Exercise — Check each line of the records below for the string "экран", then state how many lines contain it, with no other output.

★ ★ ★ ★

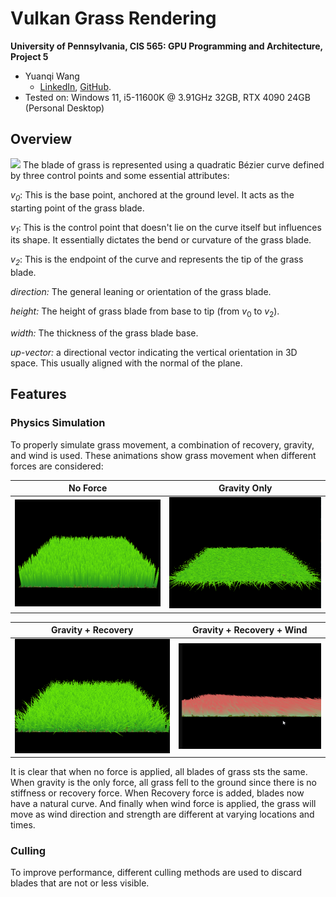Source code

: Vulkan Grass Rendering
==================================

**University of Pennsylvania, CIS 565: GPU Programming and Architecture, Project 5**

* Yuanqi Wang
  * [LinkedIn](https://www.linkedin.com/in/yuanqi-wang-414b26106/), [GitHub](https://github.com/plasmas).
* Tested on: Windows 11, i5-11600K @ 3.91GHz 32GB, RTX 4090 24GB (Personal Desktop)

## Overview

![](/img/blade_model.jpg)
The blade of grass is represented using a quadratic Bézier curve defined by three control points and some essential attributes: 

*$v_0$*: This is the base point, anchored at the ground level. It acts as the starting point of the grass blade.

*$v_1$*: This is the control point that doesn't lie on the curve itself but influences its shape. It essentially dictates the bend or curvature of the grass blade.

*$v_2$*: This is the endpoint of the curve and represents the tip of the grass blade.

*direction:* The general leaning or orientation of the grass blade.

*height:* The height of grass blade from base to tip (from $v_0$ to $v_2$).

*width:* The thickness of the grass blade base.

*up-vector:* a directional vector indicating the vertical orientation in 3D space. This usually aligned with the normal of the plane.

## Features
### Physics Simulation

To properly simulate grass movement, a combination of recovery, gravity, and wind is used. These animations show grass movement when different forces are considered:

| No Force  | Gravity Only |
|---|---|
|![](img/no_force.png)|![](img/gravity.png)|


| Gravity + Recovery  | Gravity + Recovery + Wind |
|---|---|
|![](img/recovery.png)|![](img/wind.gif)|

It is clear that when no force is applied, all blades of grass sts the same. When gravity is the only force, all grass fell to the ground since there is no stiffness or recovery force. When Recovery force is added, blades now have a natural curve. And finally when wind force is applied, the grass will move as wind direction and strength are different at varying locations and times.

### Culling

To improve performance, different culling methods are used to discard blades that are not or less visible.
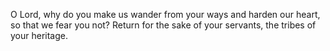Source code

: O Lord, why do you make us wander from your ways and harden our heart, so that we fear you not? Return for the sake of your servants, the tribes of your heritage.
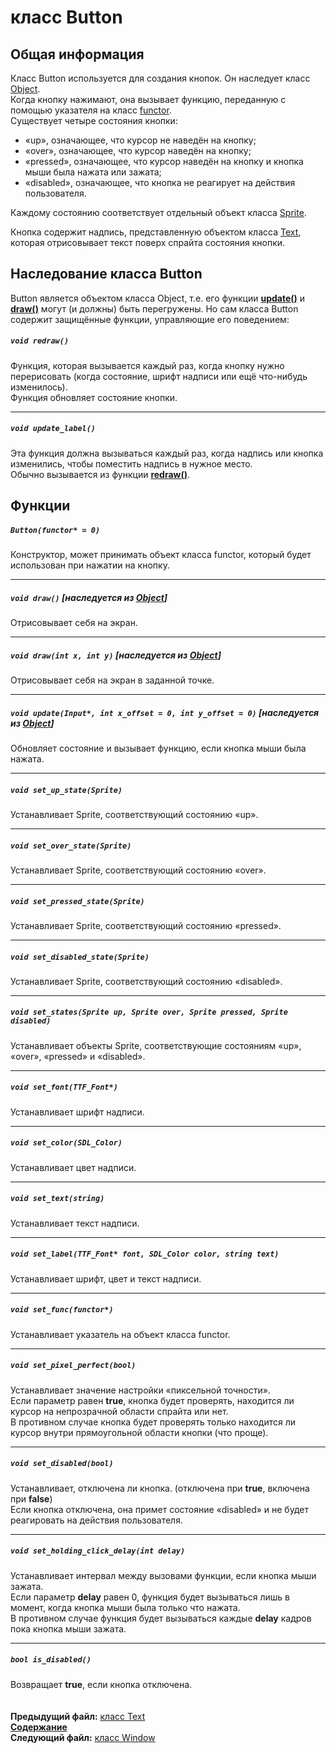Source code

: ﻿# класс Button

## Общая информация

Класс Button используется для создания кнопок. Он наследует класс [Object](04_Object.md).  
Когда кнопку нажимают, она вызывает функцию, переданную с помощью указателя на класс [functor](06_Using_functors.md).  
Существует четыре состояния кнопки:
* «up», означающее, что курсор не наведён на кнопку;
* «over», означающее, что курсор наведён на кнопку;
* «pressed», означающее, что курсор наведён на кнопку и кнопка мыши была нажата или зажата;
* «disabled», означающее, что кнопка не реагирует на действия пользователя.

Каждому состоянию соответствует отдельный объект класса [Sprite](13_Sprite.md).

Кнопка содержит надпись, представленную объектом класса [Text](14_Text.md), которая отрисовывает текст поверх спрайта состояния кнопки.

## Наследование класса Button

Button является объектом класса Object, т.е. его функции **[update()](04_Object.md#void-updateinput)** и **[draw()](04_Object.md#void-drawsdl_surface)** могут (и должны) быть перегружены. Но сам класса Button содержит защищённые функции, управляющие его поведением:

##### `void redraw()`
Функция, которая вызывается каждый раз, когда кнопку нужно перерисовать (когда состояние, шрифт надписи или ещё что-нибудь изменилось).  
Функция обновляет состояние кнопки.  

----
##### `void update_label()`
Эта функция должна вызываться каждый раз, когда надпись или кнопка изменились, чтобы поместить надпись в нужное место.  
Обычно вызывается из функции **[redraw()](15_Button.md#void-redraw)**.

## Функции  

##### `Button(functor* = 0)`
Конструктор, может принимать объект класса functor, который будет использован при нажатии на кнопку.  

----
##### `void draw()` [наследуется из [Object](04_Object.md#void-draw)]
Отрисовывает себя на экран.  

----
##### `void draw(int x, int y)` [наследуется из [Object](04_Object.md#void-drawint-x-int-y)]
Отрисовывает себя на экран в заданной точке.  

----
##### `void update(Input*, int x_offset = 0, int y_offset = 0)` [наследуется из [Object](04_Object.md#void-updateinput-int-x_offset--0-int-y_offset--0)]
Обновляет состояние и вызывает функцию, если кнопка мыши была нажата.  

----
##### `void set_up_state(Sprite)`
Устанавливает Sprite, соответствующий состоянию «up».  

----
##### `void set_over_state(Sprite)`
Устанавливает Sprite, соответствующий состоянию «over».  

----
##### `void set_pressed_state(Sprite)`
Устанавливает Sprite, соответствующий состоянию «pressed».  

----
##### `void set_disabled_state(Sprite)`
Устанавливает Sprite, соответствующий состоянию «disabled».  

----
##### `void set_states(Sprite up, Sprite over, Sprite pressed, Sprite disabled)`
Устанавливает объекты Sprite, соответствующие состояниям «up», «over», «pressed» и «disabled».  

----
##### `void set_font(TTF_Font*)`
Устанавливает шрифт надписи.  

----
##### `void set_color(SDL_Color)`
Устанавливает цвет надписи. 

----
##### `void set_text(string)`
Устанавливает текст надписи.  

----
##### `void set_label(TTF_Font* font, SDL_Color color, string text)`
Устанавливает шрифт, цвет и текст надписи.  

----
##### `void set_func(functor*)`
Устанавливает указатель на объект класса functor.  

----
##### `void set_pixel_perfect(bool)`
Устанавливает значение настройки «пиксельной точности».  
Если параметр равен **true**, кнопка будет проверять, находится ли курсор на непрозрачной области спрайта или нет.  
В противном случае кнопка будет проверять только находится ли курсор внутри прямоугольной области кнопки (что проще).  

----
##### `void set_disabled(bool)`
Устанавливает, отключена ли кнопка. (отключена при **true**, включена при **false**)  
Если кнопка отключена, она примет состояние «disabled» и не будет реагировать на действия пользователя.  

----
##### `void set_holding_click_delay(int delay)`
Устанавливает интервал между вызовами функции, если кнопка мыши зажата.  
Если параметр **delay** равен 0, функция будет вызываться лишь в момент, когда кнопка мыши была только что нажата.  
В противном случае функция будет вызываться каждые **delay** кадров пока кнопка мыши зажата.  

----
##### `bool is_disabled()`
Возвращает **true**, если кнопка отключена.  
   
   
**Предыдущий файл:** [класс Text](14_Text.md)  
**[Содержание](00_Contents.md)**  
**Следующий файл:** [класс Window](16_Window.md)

★ ★ ★ ★

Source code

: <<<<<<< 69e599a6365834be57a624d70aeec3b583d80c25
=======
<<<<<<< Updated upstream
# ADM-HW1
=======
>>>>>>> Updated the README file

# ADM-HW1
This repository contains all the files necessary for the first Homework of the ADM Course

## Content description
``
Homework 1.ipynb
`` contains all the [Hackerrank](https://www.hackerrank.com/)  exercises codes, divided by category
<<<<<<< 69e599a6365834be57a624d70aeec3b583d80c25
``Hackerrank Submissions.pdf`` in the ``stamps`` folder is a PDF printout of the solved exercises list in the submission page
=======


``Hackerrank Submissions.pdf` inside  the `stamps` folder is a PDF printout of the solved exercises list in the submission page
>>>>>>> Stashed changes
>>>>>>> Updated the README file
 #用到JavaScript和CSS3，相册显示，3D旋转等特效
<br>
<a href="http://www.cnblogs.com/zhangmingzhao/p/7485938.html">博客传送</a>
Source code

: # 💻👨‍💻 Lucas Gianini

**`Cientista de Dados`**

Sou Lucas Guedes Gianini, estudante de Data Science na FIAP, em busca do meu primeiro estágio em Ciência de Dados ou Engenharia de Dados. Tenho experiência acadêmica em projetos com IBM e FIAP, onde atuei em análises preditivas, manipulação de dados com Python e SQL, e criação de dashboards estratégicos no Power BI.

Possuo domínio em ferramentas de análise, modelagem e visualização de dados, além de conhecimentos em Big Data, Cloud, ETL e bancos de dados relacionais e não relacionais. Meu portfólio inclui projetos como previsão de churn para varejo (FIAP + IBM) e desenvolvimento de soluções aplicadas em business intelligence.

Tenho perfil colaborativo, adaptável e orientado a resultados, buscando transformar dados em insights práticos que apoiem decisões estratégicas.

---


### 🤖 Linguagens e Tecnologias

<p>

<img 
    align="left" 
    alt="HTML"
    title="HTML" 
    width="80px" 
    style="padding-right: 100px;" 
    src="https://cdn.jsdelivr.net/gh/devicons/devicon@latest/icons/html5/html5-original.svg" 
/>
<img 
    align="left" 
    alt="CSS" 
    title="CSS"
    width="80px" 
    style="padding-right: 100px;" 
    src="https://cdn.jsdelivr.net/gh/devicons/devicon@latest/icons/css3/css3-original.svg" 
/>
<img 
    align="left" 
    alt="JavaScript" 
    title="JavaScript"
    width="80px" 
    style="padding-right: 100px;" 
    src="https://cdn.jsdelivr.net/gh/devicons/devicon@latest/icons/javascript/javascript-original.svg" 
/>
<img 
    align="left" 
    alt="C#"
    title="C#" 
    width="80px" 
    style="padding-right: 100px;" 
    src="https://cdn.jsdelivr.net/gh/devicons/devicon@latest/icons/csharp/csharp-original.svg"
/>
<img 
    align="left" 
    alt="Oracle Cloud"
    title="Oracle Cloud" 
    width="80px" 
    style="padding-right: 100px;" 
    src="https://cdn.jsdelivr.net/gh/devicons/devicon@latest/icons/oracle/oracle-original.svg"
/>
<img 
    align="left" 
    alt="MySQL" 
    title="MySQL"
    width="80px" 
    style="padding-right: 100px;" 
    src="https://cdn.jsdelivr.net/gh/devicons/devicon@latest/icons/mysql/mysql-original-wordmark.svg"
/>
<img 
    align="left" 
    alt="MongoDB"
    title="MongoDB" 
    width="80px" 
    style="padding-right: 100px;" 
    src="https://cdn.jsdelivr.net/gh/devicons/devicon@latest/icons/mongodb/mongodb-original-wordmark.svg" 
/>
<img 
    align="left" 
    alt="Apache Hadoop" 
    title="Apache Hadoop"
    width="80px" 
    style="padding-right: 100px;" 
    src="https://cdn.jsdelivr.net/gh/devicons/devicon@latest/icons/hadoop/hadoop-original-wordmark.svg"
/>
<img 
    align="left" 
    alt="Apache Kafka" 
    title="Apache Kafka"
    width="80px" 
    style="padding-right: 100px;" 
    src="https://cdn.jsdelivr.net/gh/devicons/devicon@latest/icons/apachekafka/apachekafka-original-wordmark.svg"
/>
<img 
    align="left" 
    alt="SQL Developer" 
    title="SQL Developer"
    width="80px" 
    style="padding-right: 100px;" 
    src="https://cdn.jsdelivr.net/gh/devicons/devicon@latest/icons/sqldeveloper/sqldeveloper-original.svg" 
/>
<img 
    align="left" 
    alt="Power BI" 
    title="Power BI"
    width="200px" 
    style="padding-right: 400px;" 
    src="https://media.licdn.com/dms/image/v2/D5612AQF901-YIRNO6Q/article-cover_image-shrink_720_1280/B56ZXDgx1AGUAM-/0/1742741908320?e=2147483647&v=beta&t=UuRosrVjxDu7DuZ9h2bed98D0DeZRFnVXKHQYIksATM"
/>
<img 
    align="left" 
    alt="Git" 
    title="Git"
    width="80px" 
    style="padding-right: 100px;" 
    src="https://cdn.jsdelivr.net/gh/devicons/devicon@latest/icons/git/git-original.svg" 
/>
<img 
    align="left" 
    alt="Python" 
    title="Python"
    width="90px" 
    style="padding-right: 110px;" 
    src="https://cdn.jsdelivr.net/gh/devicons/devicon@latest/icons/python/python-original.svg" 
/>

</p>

★ ★ ★ ★

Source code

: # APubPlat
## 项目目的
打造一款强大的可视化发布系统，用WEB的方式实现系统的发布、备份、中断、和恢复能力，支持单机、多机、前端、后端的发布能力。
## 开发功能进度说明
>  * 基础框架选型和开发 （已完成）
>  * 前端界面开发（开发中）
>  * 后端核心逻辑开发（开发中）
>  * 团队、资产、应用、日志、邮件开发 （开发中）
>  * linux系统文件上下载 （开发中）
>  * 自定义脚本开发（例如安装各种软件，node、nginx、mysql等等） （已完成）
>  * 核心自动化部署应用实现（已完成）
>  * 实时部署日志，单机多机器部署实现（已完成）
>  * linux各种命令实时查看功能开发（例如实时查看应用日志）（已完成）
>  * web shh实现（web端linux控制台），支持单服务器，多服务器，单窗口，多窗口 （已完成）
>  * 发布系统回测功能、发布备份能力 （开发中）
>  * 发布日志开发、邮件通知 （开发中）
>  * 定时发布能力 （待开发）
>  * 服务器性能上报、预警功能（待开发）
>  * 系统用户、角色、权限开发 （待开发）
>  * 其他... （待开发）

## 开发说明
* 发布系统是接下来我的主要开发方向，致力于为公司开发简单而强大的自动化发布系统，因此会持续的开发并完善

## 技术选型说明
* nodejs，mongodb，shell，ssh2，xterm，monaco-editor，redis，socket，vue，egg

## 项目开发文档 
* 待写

★ ★ ★ ★

Completed task — 2